# Requirement
Return the run of lines below that opens with the line containing "- Over time, contentment" and closes with the line containing "6. Experience and User Interface", keeping each one exact.

# Data shown

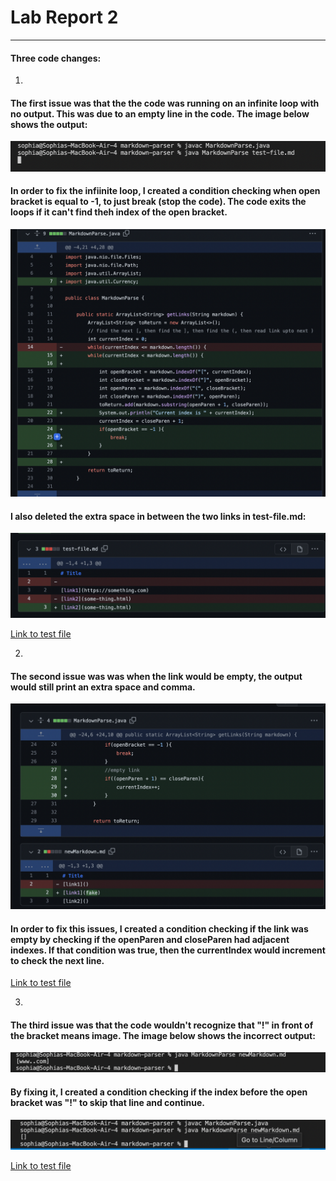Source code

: # Lab Report 2
---
#### Three code changes:

1.


#### The first issue was that the the code was running on an infinite loop with no output. This was due to an empty line in the code. The image below shows the output:

![Image](nooutput.png)

#### In order to fix the infiinite loop, I created a condition checking when open bracket is equal to -1, to just break (stop the code). The code exits the loops if it can't find theh index of the open bracket.

![Image](commit1.png)

#### I also deleted the extra space in between the two links in test-file.md:

![Image](commit2.png)

[Link to test file](https://github.com/sophiaashraf/markdown-parser/commit/e64d7ec268d4cffc10c149765d3048fc5537fa03)

 2. 
 
 
#### The second issue was was when the link would be empty, the output would still print an extra space and comma. 

![Image](commit3.png)

#### In order to fix this issues, I created a condition checking if the link was empty by checking if the openParen and closeParen had adjacent indexes. If that condition was true, then the currentIndex would increment to check the next line. 

[Link to test file](https://github.com/sophiaashraf/markdown-parser/commit/b1aaf009e2d58ddd617767cf59adb8554ba8e187)

3.




#### The third issue was that the code wouldn't recognize that "!" in front of the bracket means image. The image below shows the incorrect output:


![Image](wrong.png)


#### By fixing it, I created a condition checking if the index before the open bracket was "!" to skip that line and continue. 

![Image](right.png)

[Link to test file](https://github.com/sophiaashraf/markdown-parser/commit/53a2ef636409b449ea29716b8a841375c56ff7b4)
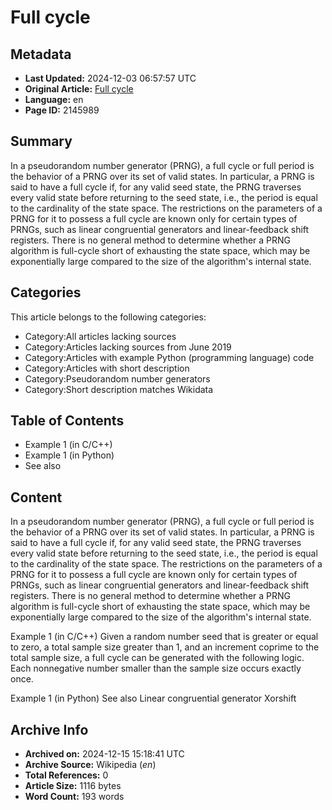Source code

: # Full cycle

## Metadata
- **Last Updated:** 2024-12-03 06:57:57 UTC
- **Original Article:** [Full cycle](https://en.wikipedia.org/wiki/Full_cycle)
- **Language:** en
- **Page ID:** 2145989

## Summary
In a pseudorandom number generator (PRNG), a full cycle or full period is the behavior of a PRNG over its set of valid states. In particular, a PRNG is said to have a full cycle if, for any valid seed state, the PRNG traverses every valid state before returning to the seed state, i.e., the period is equal to the cardinality of the state space.
The restrictions on the parameters of a PRNG for it to possess a full cycle are known only for certain types of PRNGs, such as linear congruential generators and linear-feedback shift registers. There is no general method to determine whether a PRNG algorithm is full-cycle short of exhausting the state space, which may be exponentially large compared to the size of the algorithm's internal state.

## Categories
This article belongs to the following categories:

- Category:All articles lacking sources
- Category:Articles lacking sources from June 2019
- Category:Articles with example Python (programming language) code
- Category:Articles with short description
- Category:Pseudorandom number generators
- Category:Short description matches Wikidata

## Table of Contents

- Example 1 (in C/C++)
- Example 1 (in Python)
- See also

## Content

In a pseudorandom number generator (PRNG), a full cycle or full period is the behavior of a PRNG over its set of valid states. In particular, a PRNG is said to have a full cycle if, for any valid seed state, the PRNG traverses every valid state before returning to the seed state, i.e., the period is equal to the cardinality of the state space.
The restrictions on the parameters of a PRNG for it to possess a full cycle are known only for certain types of PRNGs, such as linear congruential generators and linear-feedback shift registers. There is no general method to determine whether a PRNG algorithm is full-cycle short of exhausting the state space, which may be exponentially large compared to the size of the algorithm's internal state.

Example 1 (in C/C++)
Given a random number seed that is greater or equal to zero, a total sample size greater than 1, and an increment coprime to the total sample size, a full cycle can be generated with the following logic. Each nonnegative number smaller than the sample size occurs exactly once.

Example 1 (in Python)
See also
Linear congruential generator
Xorshift

## Archive Info
- **Archived on:** 2024-12-15 15:18:41 UTC
- **Archive Source:** Wikipedia (_en_)
- **Total References:** 0
- **Article Size:** 1116 bytes
- **Word Count:** 193 words
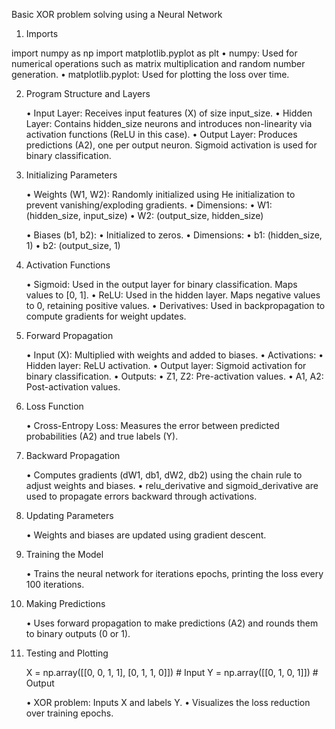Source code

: Basic XOR problem solving using a Neural Network

1. Imports

import numpy as np
import matplotlib.pyplot as plt
	•	numpy: Used for numerical operations such as matrix multiplication and random number generation.
	•	matplotlib.pyplot: Used for plotting the loss over time.

2. Program Structure and Layers

	•	Input Layer: Receives input features (X) of size input_size.
	•	Hidden Layer: Contains hidden_size neurons and introduces non-linearity via activation functions (ReLU in this case).
	•	Output Layer: Produces predictions (A2), one per output neuron. Sigmoid activation is used for binary classification.

3. Initializing Parameters

	•	Weights (W1, W2): Randomly initialized using He initialization to prevent vanishing/exploding gradients.
	•	Dimensions:
	•	W1: (hidden_size, input_size)
	•	W2: (output_size, hidden_size)

	•	Biases (b1, b2):
	•	Initialized to zeros.
	•	Dimensions:
	•	b1: (hidden_size, 1)
	•	b2: (output_size, 1)

4. Activation Functions

	•	Sigmoid: Used in the output layer for binary classification. Maps values to [0, 1].
	•	ReLU: Used in the hidden layer. Maps negative values to 0, retaining positive values.
	•	Derivatives: Used in backpropagation to compute gradients for weight updates.

5. Forward Propagation

	•	Input (X): Multiplied with weights and added to biases.
	•	Activations:
	•	Hidden layer: ReLU activation.
	•	Output layer: Sigmoid activation for binary classification.
	•	Outputs:
	•	Z1, Z2: Pre-activation values.
	•	A1, A2: Post-activation values.

6. Loss Function

	•	Cross-Entropy Loss: Measures the error between predicted probabilities (A2) and true labels (Y).

7. Backward Propagation

	•	Computes gradients (dW1, db1, dW2, db2) using the chain rule to adjust weights and biases.
	•	relu_derivative and sigmoid_derivative are used to propagate errors backward through activations.

8. Updating Parameters

	•	Weights and biases are updated using gradient descent.

9. Training the Model

	•	Trains the neural network for iterations epochs, printing the loss every 100 iterations.

10. Making Predictions

	•	Uses forward propagation to make predictions (A2) and rounds them to binary outputs (0 or 1).

11. Testing and Plotting

    X = np.array([[0, 0, 1, 1], [0, 1, 1, 0]]) # Input
    Y = np.array([[0, 1, 0, 1]]) # Output

	•	XOR problem: Inputs X and labels Y.
	•	Visualizes the loss reduction over training epochs.
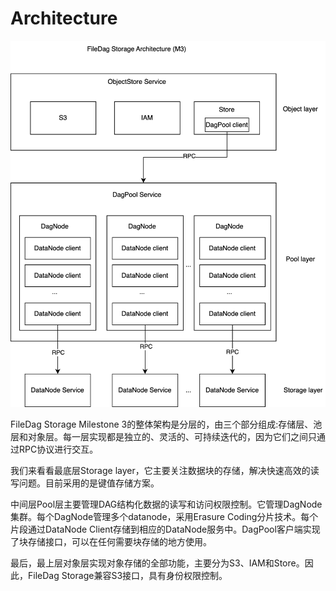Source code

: # Architecture

![comparison diagram](./Architecture-m3.png)

FileDag Storage Milestone 3的整体架构是分层的，由三个部分组成:存储层、池层和对象层。每一层实现都是独立的、灵活的、可持续迭代的，因为它们之间只通过RPC协议进行交互。

我们来看看最底层Storage layer，它主要关注数据块的存储，解决快速高效的读写问题。目前采用的是键值存储方案。

中间层Pool层主要管理DAG结构化数据的读写和访问权限控制。它管理DagNode集群。每个DagNode管理多个datanode，采用Erasure Coding分片技术。每个片段通过DataNode Client存储到相应的DataNode服务中。DagPool客户端实现了块存储接口，可以在任何需要块存储的地方使用。

最后，最上层对象层实现对象存储的全部功能，主要分为S3、IAM和Store。因此，FileDag Storage兼容S3接口，具有身份权限控制。
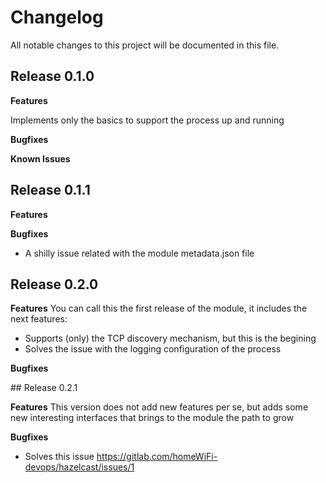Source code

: # Changelog

All notable changes to this project will be documented in this file.

## Release 0.1.0

**Features**

Implements only the basics to support the process up and running

**Bugfixes**

**Known Issues**

## Release 0.1.1

**Features**

**Bugfixes**

* A shilly issue related with the module metadata.json file


## Release 0.2.0

**Features**
You can call this the first release of the module, it includes the next features:

* Supports (only) the TCP discovery mechanism, but this is the begining
* Solves the issue with the logging configuration of the process


**Bugfixes**

## Release 0.2.1

**Features**
This version does not add new features per se, but adds some new interesting interfaces that brings to the module the path to grow 

**Bugfixes**

* Solves this issue https://gitlab.com/homeWiFi-devops/hazelcast/issues/1

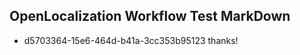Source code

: ## OpenLocalization Workflow Test MarkDown
* d5703364-15e6-464d-b41a-3cc353b95123 thanks!

<!--HONumber=Jul16_HO3-->


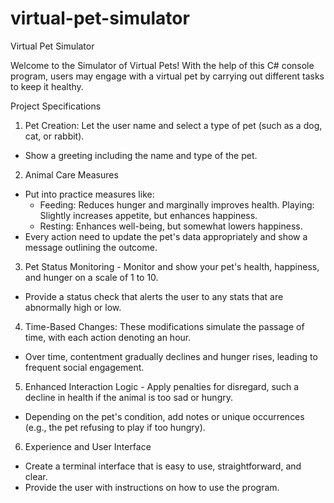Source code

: # virtual-pet-simulator
Virtual Pet Simulator

Welcome to the Simulator of Virtual Pets! With the help of this C# console program, users may engage with a virtual pet by carrying out different tasks to keep it healthy.

Project Specifications

1. Pet Creation: Let the user name and select a type of pet (such as a dog, cat, or rabbit).
- Show a greeting including the name and type of the pet.

2. Animal Care Measures
- Put into practice measures like:
  - Feeding: Reduces hunger and marginally improves health.
  Playing: Slightly increases appetite, but enhances happiness.
  - Resting: Enhances well-being, but somewhat lowers happiness.
- Every action need to update the pet's data appropriately and show a message outlining the outcome.

3. Pet Status Monitoring - Monitor and show your pet's health, happiness, and hunger on a scale of 1 to 10.
- Provide a status check that alerts the user to any stats that are abnormally high or low.

4. Time-Based Changes: These modifications simulate the passage of time, with each action denoting an hour.
- Over time, contentment gradually declines and hunger rises, leading to frequent social engagement.

5. Enhanced Interaction Logic - Apply penalties for disregard, such a decline in health if the animal is too sad or hungry.
- Depending on the pet's condition, add notes or unique occurrences (e.g., the pet refusing to play if too hungry).

6. Experience and User Interface
- Create a terminal interface that is easy to use, straightforward, and clear.
- Provide the user with instructions on how to use the program.

  
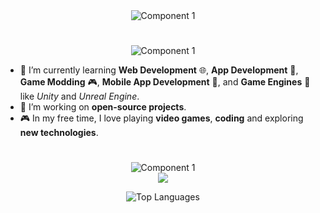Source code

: <div align="center">
  <img src="https://github.com/user-attachments/assets/502da61a-4cd9-47c7-bdda-48066d9600d6" alt="Component 1">
</div>

#

<div align="center">
  <img src="https://github.com/user-attachments/assets/e06b7182-338b-4f7b-be04-b26b670f76ad" alt="Component 1">
</div>

- 🌱 I’m currently learning **Web Development** 🌐, **App Development** 📱, **Game Modding** 🎮, **Mobile App Development** 📱, and **Game Engines** 🎲 like *Unity* and *Unreal Engine*.
- 🔭 I’m working on **open-source projects**.
- 🎮 In my free time, I love playing **video games**, **coding** and exploring **new technologies**.

#

<div align="center">
  <img src="https://github.com/user-attachments/assets/58e001f9-4f67-48fd-9f39-fd77212c806c" alt="Component 1">
</div>


<div align="center">
<img src="https://github-readme-stats.vercel.app/api?username=Swino4ka&show_icons=true&theme=radical"></img>
</div>
<p align="center">
  <img src="https://github-readme-stats.vercel.app/api/top-langs/?username=Swino4ka&layout=compact&theme=radical" alt="Top Languages">
</p>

# Solved problem
- Over time, contentment gradually declines and hunger rises, leading to frequent social engagement.

5. Enhanced Interaction Logic - Apply penalties for disregard, such a decline in health if the animal is too sad or hungry.
- Depending on the pet's condition, add notes or unique occurrences (e.g., the pet refusing to play if too hungry).

6. Experience and User Interface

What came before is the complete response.